Evidence of Suppressed Voter Turnout: Sadly, the evidence suggest that these efforts to reduce turnout and shape the electorate for partisan gain are most likely effective and have the greatest impact on poor, less educated, elderly and minority voters. One scholar has estimated that requiring photo identification from all voters would disenfranchise 20 million people.  Indiana and Georgia currently have such a photo identification requirement in order for a vote to be counted.  A challenge to the Indiana law has been heard by the US Supreme Court and a decision is expected by June.

Voter identification laws have also become a favorite tool of anti-immigrant forces and in the 2007-2008 legislative sessions 18 states have introduced bills to require that voters prove they are US citizens.  Fortunately for voters, the only one of these bills to be passed into law so far applies to just one town in Delaware.

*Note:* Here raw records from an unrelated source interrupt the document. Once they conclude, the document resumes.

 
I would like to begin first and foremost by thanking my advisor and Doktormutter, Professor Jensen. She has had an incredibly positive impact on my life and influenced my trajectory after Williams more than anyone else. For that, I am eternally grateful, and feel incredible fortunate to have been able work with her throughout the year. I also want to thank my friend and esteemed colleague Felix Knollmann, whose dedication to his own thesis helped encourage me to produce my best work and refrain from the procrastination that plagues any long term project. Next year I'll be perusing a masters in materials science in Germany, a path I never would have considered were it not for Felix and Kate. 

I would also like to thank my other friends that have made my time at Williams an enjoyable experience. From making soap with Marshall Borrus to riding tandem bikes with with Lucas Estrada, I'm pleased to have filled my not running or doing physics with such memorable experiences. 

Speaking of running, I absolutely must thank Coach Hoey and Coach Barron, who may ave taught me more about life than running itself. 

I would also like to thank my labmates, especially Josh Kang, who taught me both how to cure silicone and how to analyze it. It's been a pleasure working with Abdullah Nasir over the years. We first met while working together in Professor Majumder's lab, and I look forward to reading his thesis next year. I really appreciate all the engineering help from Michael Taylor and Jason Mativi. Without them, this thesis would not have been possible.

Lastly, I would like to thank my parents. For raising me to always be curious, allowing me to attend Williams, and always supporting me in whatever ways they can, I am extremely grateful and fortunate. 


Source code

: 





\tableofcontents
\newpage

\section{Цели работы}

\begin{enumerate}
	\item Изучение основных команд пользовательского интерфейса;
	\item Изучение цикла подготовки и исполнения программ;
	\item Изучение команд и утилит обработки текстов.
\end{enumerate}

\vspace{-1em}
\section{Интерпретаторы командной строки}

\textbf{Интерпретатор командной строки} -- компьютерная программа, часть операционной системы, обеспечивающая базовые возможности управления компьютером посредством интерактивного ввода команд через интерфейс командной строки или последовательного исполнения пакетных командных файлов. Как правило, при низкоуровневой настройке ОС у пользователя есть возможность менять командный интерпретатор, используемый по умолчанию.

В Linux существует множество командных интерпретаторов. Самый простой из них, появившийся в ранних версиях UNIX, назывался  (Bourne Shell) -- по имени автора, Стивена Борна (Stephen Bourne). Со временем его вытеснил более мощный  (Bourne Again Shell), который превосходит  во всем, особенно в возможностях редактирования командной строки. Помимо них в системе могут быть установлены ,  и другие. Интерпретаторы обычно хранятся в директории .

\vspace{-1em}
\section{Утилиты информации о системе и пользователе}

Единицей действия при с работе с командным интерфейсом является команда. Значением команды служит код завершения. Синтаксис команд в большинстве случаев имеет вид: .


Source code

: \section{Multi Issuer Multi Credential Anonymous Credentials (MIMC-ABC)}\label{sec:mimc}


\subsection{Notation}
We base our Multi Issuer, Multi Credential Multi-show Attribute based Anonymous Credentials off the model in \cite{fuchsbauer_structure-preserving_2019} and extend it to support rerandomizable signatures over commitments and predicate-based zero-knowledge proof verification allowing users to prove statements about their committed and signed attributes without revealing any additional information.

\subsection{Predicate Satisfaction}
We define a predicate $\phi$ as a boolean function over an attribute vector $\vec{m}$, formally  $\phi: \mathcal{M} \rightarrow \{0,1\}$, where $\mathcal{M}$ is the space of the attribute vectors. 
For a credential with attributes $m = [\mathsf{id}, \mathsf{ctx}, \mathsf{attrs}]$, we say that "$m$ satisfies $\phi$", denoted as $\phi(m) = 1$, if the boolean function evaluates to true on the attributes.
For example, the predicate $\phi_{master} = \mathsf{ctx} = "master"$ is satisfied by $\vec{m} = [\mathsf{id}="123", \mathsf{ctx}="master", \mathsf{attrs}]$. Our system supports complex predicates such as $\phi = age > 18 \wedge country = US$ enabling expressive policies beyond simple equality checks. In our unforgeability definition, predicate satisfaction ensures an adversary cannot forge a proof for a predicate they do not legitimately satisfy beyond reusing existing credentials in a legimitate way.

Defeating Bad Bills: Legislators in many states are still pushing to impose new voter ID requirements in states that lack them, and continue to argue for making existing requirements more stringent by narrowing the types of ID that can be used.  Happily, it seems that at least temporarily the wave of new voter ID laws in waning as more bills are being voted down than up.  However, we expect that if the Supreme Court rules as expected, and allows Indiana’s photo ID requirement to stand, there will be an even stronger push from conservative forces on this issue in the coming legislative session.  Here’s what has been active in the current session:

  • Kansas is poised to pass Senate Bill 169 which will require photo ID at the polls.  The bill has passed both houses in different versions and now goes to conference committee for reconciliation. One good feature of the bill passed in the House is that it includes anti-Voter Intimidation language to attempt to prevent vote suppression of legal voters using the provision.
  • In Oklahoma the Senate has passed SB 1150 creating a photo ID requirement for voting.  A similar measure, HB 2956, has also passed the House.  Even though passage of one or other of the measures seems assured, Democratic lawmakers have strongly opposed the bill.
  • In Mississippi voter ID has been a contentious issue throughout the session, and has even prompted the Republican caucus to propose loosening felony disenfranchisement rules as a compromise to get it passed.  But while Republican lawmakers have managed to revive the bill by waiving the normal deadline for action, the bill appears dead for now.
  • A bill in Wisconsin, AJR 17, would have amended the state constitution to require ID when voting.  The bill passed the house last year but died in the Senate last month amidst very contentious debate when lawmakers refused to suspend the rules and release it from committee.
  • In Maryland lawmakers defeated HB 1355, which would have required ID to vote, in committee.
  • Consideration of a Colorado ID bill, HB 1039, was postponed indefinitely in February.
  • Legislation put forward by the California Secretary of State requiring ID to vote, SB 173, was defeated in committee.
  • Virginia Senators defeated SB 554 which would have required ID to vote.  A more restrictive bill in the House, HB 65, requiring voters provide valid, state-issued photo ID has been carried over to the 2009 session on a voice vote in committee.